Many Christian atrocities are well documented, but I was never the victim as I grew up in Alabama. However, I have been agnostic most of my adult life while my siblings kept the faith. My sister, Sarah, and husband Ken were missionaries and then founded SIFAT (Servants in Faith and Technology www.Sifat.org) as an expansion of their work. Their son, Tom, is its current director. Below I include her yesterday’s letter giving a link to an hour-long report of her life and work. And if any of you take the time to see it, I want to ask you: Even if atheism is true, is the acceptance of this brand of Christianity bad?
....
Dear Family, Billy Stimson was a little boy in grammar school when I taught school on the Isle of Pines, Cuba before I married. His parents were U.S. citizens and were divorced and his mother brought him and his brother and sister to the Isle of Pines to live. I stayed with them a week before I married when his mother needed to go back to the states. He was a spiritually sensitive child and asked me many questions about what it meant to be a Christian. One day he asked me to pray with him so he could become a Christian. I think he was only in the third grade. Maybe fourth. I have not seen him since 1959 when we left Cuba, but from time to time he would write us. He graduated with a doctorate from Columbia University and married a lady from Taiwan and both of them teach in the University of Taiwan now. During the last year he kept asking me to take a video of my testimony. There were too many technical problems. I tried but couldn't get his zoom to work on my computer. But he kept on asking to do it. Finally Tom helped me do it at SIFAT. Billy has put it on You Tube. It is about an hour and four minutes, so you all likely will not have time to hear it all. But I will send it for anyone who does want to hear at least a little of it.
[Snip}
Love to all,
Sally Crump [=Sarah Crumpton Murphree Corson]
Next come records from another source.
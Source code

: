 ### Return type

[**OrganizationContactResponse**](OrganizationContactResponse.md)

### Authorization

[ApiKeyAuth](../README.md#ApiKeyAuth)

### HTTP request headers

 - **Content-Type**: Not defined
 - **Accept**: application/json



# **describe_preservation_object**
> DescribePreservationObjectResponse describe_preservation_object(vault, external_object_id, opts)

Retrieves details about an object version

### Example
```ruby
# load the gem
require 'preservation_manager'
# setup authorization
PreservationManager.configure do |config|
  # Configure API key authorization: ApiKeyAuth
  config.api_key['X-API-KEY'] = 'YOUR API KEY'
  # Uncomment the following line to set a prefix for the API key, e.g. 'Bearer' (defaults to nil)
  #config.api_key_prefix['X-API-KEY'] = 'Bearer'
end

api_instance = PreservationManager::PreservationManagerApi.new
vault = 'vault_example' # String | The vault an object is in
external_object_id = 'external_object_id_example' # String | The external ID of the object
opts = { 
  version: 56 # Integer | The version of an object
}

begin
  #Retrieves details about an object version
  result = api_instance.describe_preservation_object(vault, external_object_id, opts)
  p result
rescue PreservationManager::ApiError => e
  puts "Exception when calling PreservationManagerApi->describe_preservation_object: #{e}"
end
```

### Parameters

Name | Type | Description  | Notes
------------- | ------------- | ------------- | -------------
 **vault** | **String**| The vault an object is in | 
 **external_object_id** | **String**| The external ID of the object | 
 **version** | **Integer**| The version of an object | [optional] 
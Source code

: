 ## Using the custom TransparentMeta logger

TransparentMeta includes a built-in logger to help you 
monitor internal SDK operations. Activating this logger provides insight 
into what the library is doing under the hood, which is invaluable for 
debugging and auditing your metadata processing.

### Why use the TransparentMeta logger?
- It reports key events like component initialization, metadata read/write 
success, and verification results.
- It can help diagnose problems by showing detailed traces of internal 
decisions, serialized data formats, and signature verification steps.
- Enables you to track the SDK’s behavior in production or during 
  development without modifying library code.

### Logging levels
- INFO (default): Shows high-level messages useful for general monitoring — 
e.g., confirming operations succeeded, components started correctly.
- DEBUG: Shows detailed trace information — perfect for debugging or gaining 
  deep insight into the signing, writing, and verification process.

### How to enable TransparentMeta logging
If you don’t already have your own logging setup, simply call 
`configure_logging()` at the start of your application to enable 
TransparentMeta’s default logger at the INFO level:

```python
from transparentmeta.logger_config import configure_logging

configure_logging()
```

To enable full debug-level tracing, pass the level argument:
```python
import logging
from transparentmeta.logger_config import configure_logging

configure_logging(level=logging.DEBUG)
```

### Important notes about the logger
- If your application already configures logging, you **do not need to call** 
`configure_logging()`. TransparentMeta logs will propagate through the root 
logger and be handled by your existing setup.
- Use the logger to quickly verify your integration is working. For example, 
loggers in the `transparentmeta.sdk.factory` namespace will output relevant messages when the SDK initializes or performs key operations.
---------- Forwarded message ---------
From: Bill Stimson <bstimson@gmail.com>
Date: Sat, Mar 19, 2022 at 7:49 AM
Subject: The video
To: Sarah Corson <corsonsm@gmail.com>
Here it is:
Anyone can use just about any philosophical discipline to justify committing atrocities. Most if not all also have promptings and advice of peace and getting along with others. Perhaps rather than attribute the virtue or evil of people's actions to a source which can be used to encourage either, we need to attribute it to the individuals who commit the action - virtue or evil - regardless of their belief systems. (Please forgive the simplistic false dychotomy in this explanation).
Yes, that makes sense to me. Indeed, I suspect that--by and large--kind and caring atheists would have been kind and caring Christians, and that callous and mean atheists would have been callous and mean Christian, too; and vice versa.